Berri, David . “Exploitation Is Everywhere in Men’s College Basketball.” Time. Time, 14 Nov. 2014. Web. 26 Apr. 2017. <http://time.com/3586037/exploitation-is-everywhere-in-mens-college-basketball/>.
Mccann, Michael. “Illegal Defense.” Virginia Sports and Entertainment Law Journal (2004): n. pag. Web.
ONE AND DONE/BEN SIMMONS. Perf. Ben Simmons. Showtime, 2016. Television. Showtime. Web. <http://www.sho.com/titles/3437256/one-and-done-ben-simmons>.
Wahl, Grant. “Ahead of His Class Ohio high school junior LeBron James is so good that he’s already being mentioned as the heir to Air Jordan.” SI.com. Sports Illustrated, n.d. Web. 26 Apr. 2017.
Weinreb, Michael. “College Basketball’s One-And-Done Rule Fails Everybody.” VICE Sports. Vice, 08 Jan. 2016. Web. 26 Apr. 2017.
How I am using these sources:
I have read through all of theses sources and I have picked out the information that is most useful for my research argument. For example, the first source talks about exploitation of college athletes, which is one of the main points of my argument against the “one and done” rule. More specifically, the article mentions that the UNC Tar Heels basketball team brought in $20.9 million in revenue, and explains how the players receive nothing as compensation, which is a point that I included in my paper. The second source that I included was written by a sports lawyer from the University of New Hampshire.

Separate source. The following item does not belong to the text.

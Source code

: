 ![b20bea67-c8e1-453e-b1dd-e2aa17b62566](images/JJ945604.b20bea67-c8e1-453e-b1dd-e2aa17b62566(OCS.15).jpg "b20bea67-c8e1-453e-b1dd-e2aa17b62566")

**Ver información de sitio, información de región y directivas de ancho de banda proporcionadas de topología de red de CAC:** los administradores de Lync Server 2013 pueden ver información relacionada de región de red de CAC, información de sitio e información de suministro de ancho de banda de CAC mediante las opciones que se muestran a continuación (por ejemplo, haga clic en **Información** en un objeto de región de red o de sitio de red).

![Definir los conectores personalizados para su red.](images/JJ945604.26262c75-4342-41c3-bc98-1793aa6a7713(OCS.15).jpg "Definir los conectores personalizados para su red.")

He frequently mentions the profits that the broadcasting companies make due to college basketball superstars, and how “one and done” players are very important for these companies. The third source is a documentary about Ben Simmons, who was a one and done recently drafted number one overall. He is very opposed to the rule and I will use his personal anecdotes as support to my argument. My fourth source is the Sports Illustrated feature on LeBron James when he was a junior in high school. I used it simply to provide background information that I included in my introduction. My final source on the above list is from Vice Sports, and it provides an interesting angle on the issue that not many other sources talk about. It states that the one and done superstars are not as crucial to good viewership and quality of play as one might think. For example, the author writes that 80% of the minutes in one of the biggest games last season, Oklahoma-Kansas, were played by juniors and seniors.